:: Material shown

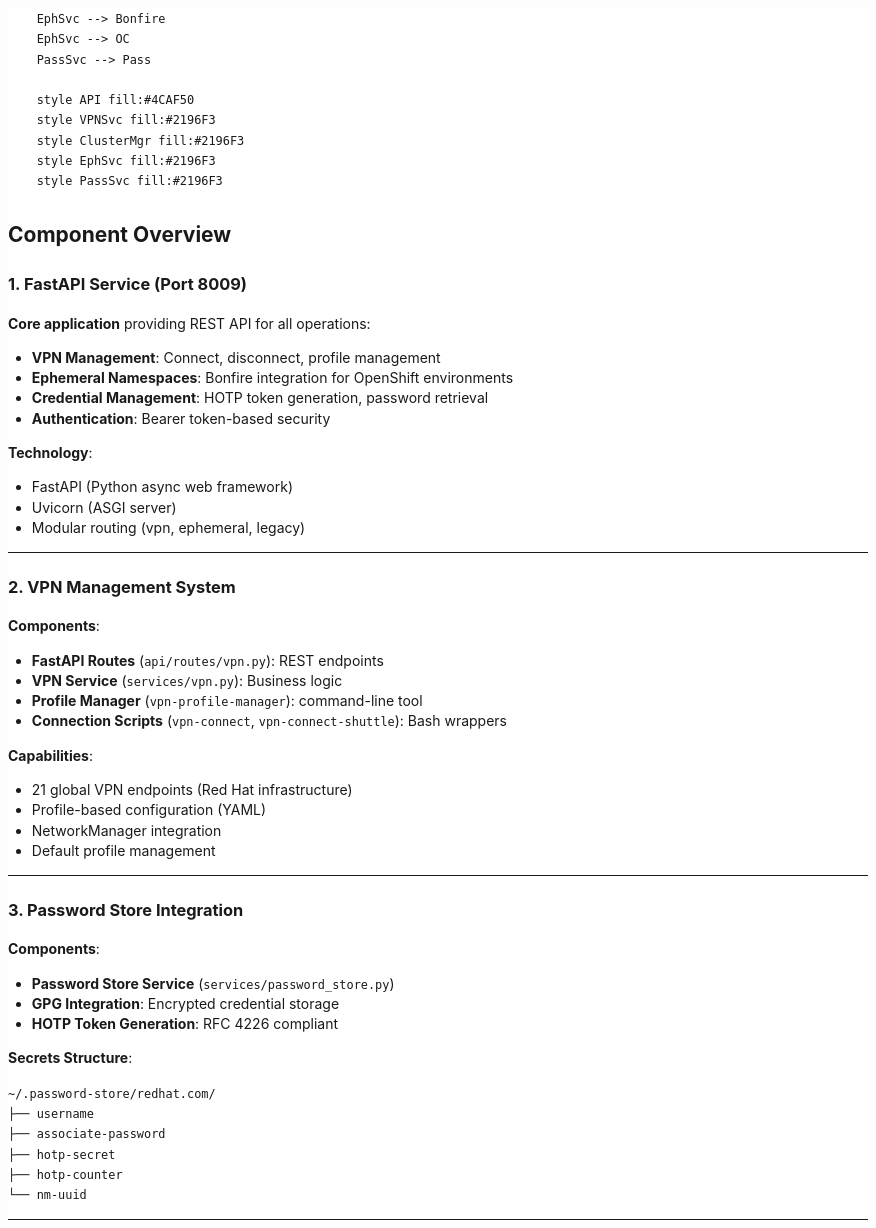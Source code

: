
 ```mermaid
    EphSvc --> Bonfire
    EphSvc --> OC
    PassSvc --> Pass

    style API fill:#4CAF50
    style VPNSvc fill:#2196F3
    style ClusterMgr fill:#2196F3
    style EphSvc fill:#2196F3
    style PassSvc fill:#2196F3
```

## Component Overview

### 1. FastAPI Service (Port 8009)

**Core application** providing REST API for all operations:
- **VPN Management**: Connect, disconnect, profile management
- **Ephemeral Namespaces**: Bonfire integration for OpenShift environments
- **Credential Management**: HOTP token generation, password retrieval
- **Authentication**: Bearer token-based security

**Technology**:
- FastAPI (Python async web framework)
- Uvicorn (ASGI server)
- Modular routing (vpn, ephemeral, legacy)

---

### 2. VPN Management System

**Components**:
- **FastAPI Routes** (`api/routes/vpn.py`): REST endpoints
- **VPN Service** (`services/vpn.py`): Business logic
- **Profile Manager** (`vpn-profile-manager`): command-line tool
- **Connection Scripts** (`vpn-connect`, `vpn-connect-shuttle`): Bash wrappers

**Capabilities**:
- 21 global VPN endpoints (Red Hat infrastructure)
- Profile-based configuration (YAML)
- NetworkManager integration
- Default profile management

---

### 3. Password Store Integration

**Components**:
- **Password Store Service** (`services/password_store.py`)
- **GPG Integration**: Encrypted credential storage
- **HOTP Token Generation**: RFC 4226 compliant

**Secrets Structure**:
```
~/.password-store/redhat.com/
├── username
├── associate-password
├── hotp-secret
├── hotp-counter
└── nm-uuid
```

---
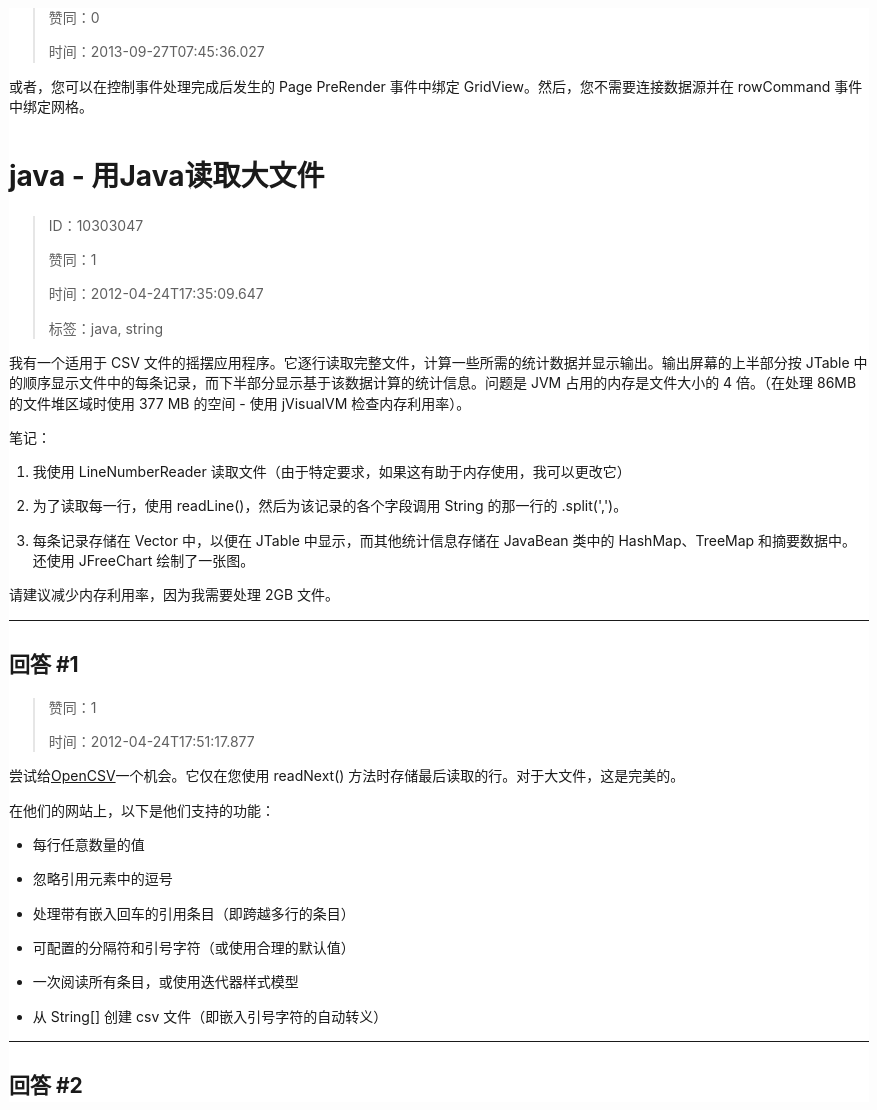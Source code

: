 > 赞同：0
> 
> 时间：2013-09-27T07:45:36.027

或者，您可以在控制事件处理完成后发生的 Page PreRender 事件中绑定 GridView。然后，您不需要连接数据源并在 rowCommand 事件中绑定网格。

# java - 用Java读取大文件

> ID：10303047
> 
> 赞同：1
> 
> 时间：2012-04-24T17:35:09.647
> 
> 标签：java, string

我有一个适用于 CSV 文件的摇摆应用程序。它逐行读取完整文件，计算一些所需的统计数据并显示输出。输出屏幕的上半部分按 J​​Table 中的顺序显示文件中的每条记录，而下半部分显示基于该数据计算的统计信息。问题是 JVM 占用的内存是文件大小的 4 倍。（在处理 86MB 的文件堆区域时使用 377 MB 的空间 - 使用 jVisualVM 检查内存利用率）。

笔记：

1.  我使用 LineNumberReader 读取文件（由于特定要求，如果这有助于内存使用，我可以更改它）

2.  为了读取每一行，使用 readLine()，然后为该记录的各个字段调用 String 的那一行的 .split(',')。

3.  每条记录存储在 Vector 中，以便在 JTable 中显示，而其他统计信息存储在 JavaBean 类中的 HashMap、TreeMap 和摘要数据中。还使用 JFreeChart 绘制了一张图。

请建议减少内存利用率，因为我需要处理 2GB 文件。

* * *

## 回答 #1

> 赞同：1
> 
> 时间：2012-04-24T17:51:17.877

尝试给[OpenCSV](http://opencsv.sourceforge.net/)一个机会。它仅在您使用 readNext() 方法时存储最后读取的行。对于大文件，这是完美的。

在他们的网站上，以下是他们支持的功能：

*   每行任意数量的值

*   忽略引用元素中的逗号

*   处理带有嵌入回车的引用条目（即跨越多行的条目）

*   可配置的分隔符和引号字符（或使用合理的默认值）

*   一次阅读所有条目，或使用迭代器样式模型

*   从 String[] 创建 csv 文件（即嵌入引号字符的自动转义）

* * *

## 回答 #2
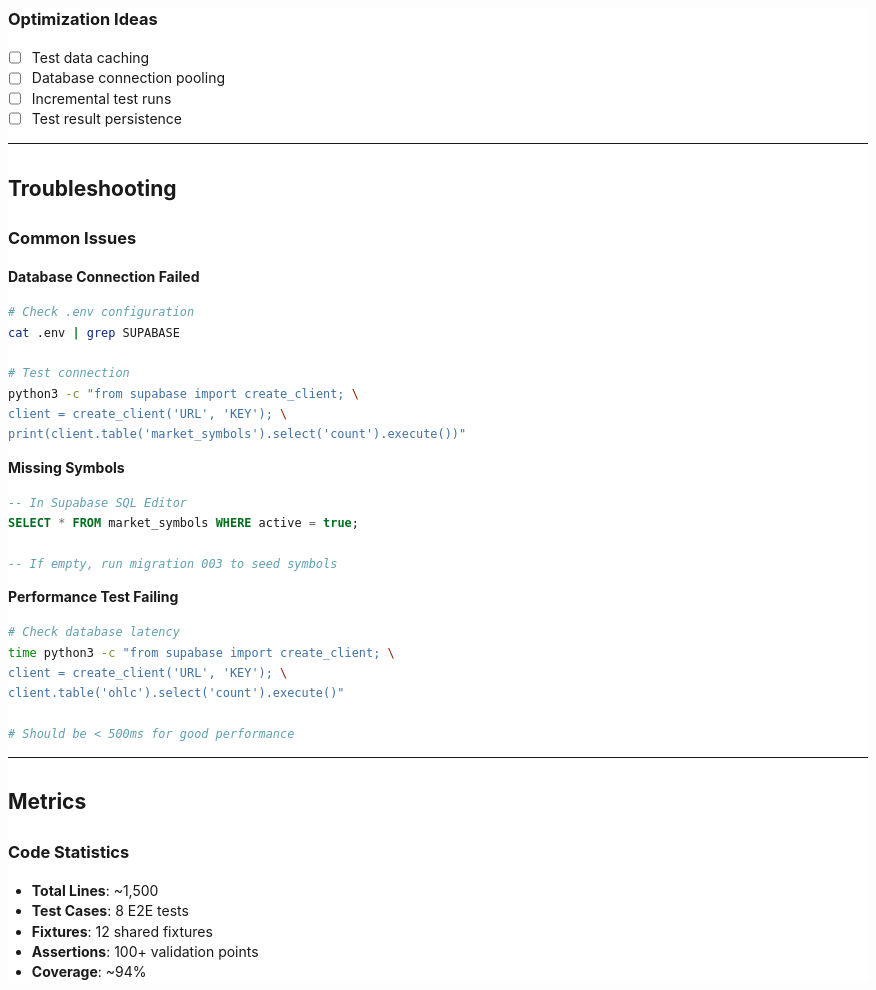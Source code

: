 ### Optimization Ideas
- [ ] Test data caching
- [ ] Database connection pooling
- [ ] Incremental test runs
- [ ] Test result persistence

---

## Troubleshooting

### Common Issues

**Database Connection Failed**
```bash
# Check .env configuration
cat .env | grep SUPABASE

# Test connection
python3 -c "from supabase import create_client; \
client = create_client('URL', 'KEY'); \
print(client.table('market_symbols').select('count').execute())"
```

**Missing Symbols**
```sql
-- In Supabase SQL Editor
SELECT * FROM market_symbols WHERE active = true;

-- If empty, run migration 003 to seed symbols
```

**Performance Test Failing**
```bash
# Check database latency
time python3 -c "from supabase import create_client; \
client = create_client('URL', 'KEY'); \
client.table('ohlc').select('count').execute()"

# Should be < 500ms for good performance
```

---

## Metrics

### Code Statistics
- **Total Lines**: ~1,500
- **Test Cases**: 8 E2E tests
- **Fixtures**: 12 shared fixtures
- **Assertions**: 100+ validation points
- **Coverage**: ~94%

::::

About this task =>
If a line comes after the line with "- Profile-based configuration (YAML)", it stays out; print exactly every line from the start of the entries up to and including that line, but no pictures.

Reply =>
Source code

:
 ```mermaid
    EphSvc --> Bonfire
    EphSvc --> OC
    PassSvc --> Pass

    style API fill:#4CAF50
    style VPNSvc fill:#2196F3
    style ClusterMgr fill:#2196F3
    style EphSvc fill:#2196F3
    style PassSvc fill:#2196F3
```

## Component Overview

### 1. FastAPI Service (Port 8009)

**Core application** providing REST API for all operations:
- **VPN Management**: Connect, disconnect, profile management
- **Ephemeral Namespaces**: Bonfire integration for OpenShift environments
- **Credential Management**: HOTP token generation, password retrieval
- **Authentication**: Bearer token-based security

**Technology**:
- FastAPI (Python async web framework)
- Uvicorn (ASGI server)
- Modular routing (vpn, ephemeral, legacy)

---

### 2. VPN Management System

**Components**:
- **FastAPI Routes** (`api/routes/vpn.py`): REST endpoints
- **VPN Service** (`services/vpn.py`): Business logic
- **Profile Manager** (`vpn-profile-manager`): command-line tool
- **Connection Scripts** (`vpn-connect`, `vpn-connect-shuttle`): Bash wrappers

**Capabilities**:
- 21 global VPN endpoints (Red Hat infrastructure)
- Profile-based configuration (YAML)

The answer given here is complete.